ROME, May 27 (Xinhua) -- A strong electoral result for Italy's nationalist, Eurosceptic League will give the party the mandate it needs to push for its political agenda, analysts said, but it is also likely to leave Italy more distant and isolated from Europe's political mainstream.

The official vote count gave the League 34.3 percent of the votes to select 76 Italian members of the European Parliament.

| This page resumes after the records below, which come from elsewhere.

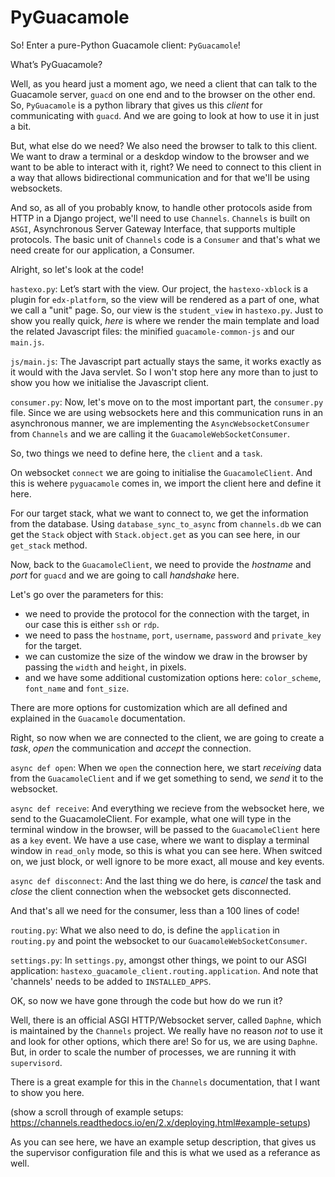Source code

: # PyGuacamole

<!-- Note -->
So! Enter a pure-Python Guacamole client: `PyGuacamole`!


<!-- .slide: data-background-image="images/github-pyguacamole.png" data-background-size="contain" -->

<!-- Note -->
What’s PyGuacamole?

Well, as you heard just a moment ago, we need a client that can talk
to the Guacamole server, `guacd` on one end and to the browser
on the other end.
So, `PyGuacamole` is a python library that gives us this _client_ for
communicating with `guacd`. And we are going to look at how to use it
in just a bit.

But, what else do we need? We also need the browser to talk to this
client. We want to draw a terminal or a deskdop window to the browser
and we want to be able to interact with it, right? We need to connect
to this client in a way that allows bidirectional communication and
for that we'll be using websockets.


<!-- .slide: data-background-iframe="https://channels.readthedocs.io/en/stable/" data-background-size="contain" -->

<!-- Note -->
And so, as all of you probably know, to handle other protocols aside
from HTTP in a Django project, we'll need to use `Channels`. 
`Channels` is built on `ASGI`, Asynchronous Server Gateway Interface,
that supports multiple protocols. The basic unit of `Channels` code 
is a `Consumer` and that's what we need create for our application,
a Consumer.


<!-- .slide: data-background-video="videos/djcon_code_screen_1.mp4" data-background-size="contain" -->

<!-- Note -->
Alright, so let's look at the code!

`hastexo.py`:
Let’s start with the view. Our project, the `hastexo-xblock` is a
plugin for `edx-platform`, so the view will be rendered as a part
of one, what we call a "unit" page. So, our view is the `student_view`
in `hastexo.py`. Just to show you really quick, _here_ is where we
render the main template and load the related Javascript files:
the minified `guacamole-common-js` and our `main.js`.

`js/main.js`:
The Javascript part actually stays the same, it works exactly as
it would with the Java servlet. So I won't stop here any more than
to just to show you how we initialise the Javascript client.


<!-- .slide: data-background-video="videos/djcon_code_screen_2.mp4" data-background-size="contain"-->

<!-- Note -->
`consumer.py`:
Now, let's move on to the most important part, the `consumer.py` file. 
Since we are using websockets here and this communication runs in an
asynchronous manner, we are implementing the `AsyncWebsocketConsumer`
from `Channels` and we are calling it the `GuacamoleWebSocketConsumer`.

So, two things we need to define here, the `client` and a `task`.

On websocket `connect` we are going to initialise the `GuacamoleClient`.
And this is wehere `pyguacamole` comes in, we import the client here and
define it here.

For our target stack, what we want to connect to, we get the information
from the database. Using `database_sync_to_async` from `channels.db`
we can get the `Stack` object with `Stack.object.get` as you can see here,
in our `get_stack` method.

Now, back to the `GuacamoleClient`, we need to provide the _hostname_
and _port_ for `guacd` and we are going to call _handshake_ here. 

Let's go over the parameters for this:
* we need to provide the protocol for the connection with the target,
  in our case this is either `ssh` or `rdp`.
* we need to pass the `hostname`, `port`, `username`, `password` 
  and `private_key` for the target.
* we can customize the size of the window we draw in the browser
  by passing the     `width` and `height`, in pixels.
* and we have some additional customization options here: `color_scheme`,
  `font_name` and `font_size`.

There are more options for customization which are all defined and
explained in the `Guacamole` documentation.


<!-- .slide: data-background-video="videos/djcon_code_screen_3.mp4" data-background-size="contain" -->

<!-- Note -->
Right, so now when we are connected to the client, we are going to create
a _task_, _open_ the communication and _accept_ the connection.

`async def open`:
When we `open` the connection here, we start _receiving_ data from the
`GuacamoleClient` and if we get something to send, we _send_ it to
the websocket.

`async def receive`:
And everything we recieve from the websocket here, we send to the
GuacamoleClient. For example, what one will type in the terminal window
in the browser, will be passed to the `GuacamoleClient` here as a 
`key` event.
We have a use case, where we want to display a terminal window in
`read_only` mode, so this is what you can see here. When switced on,
we just block, or well ignore to be more exact, all mouse and key events.

`async def disconnect`:
And the last thing we do here, is _cancel_ the task and _close_ the
client connection when the websocket gets disconnected.

And that's all we need for the consumer, less than a 100 lines of code!


<!-- .slide: data-background-image="images/djcon_code_screen_4.png" data-background-size="contain" -->

<!-- Note -->
`routing.py`:
What we also need to do, is define the `application` in `routing.py`
and point the websocket to our `GuacamoleWebSocketConsumer`.


<!-- .slide: data-background-image="images/djcon_code_screen_5.png" data-background-size="contain" -->

<!-- Note -->
`settings.py`:
In `settings.py`, amongst other things, we point to our ASGI application:
`hastexo_guacamole_client.routing.application`. And note that 'channels'
needs to be added to `INSTALLED_APPS`.


<!-- .slide: data-background-image="images/django-docs-daphne.png" data-background-size="contain" -->

<!-- Note -->
OK, so now we have gone through the code but how do we run it?

Well, there is an official ASGI HTTP/Websocket server, called `Daphne`,
which is maintained by the `Channels` project. We really have no reason
_not_ to use it and look for other options, which there are! So for us,
we are using `Daphne`. 
But, in order to scale the number of processes, we are running it
with `supervisord`.


<!-- .slide: data-background-video="videos/djcon_docs_screen.mp4" data-background-size="contain" -->

<!-- Note -->
There is a great example for this in the `Channels` documentation, that
I want to show you here.

(show a scroll through of example setups: https://channels.readthedocs.io/en/2.x/deploying.html#example-setups) 

As you can see here, we have an example setup description, that gives
us the supervisor configuration file and this is what we used as a
referance as well.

That was far ahead of the second place Democratic Party, the center-left opposition party that earned 22.7 percent of the votes, and even further ahead of the League's coalition partner, the populist Five-Star Movement, which tallied 17.1 percent of the votes.

The totals for the two parties supporting the government of Prime Minister Giuseppe Conte -- 34.3 percent for the League and 17.1 percent for the Five-Star Movement -- were almost a perfect reversal from last year's general election, when the League earned 17.3 percent of the votes compared with 32.7 percent for the Five-Star Movement.

The total for the League made it the biggest party in Italy for the first time ever, and is a dramatic increase from the 6.2-percent total it earned in the last round of European elections five years ago.

There was speculation ahead of the vote that if the League finished far enough ahead of the Five-Star Movement, League head Matteo Salvini could push for snap elections in order to form a government without the Five-Star Movement.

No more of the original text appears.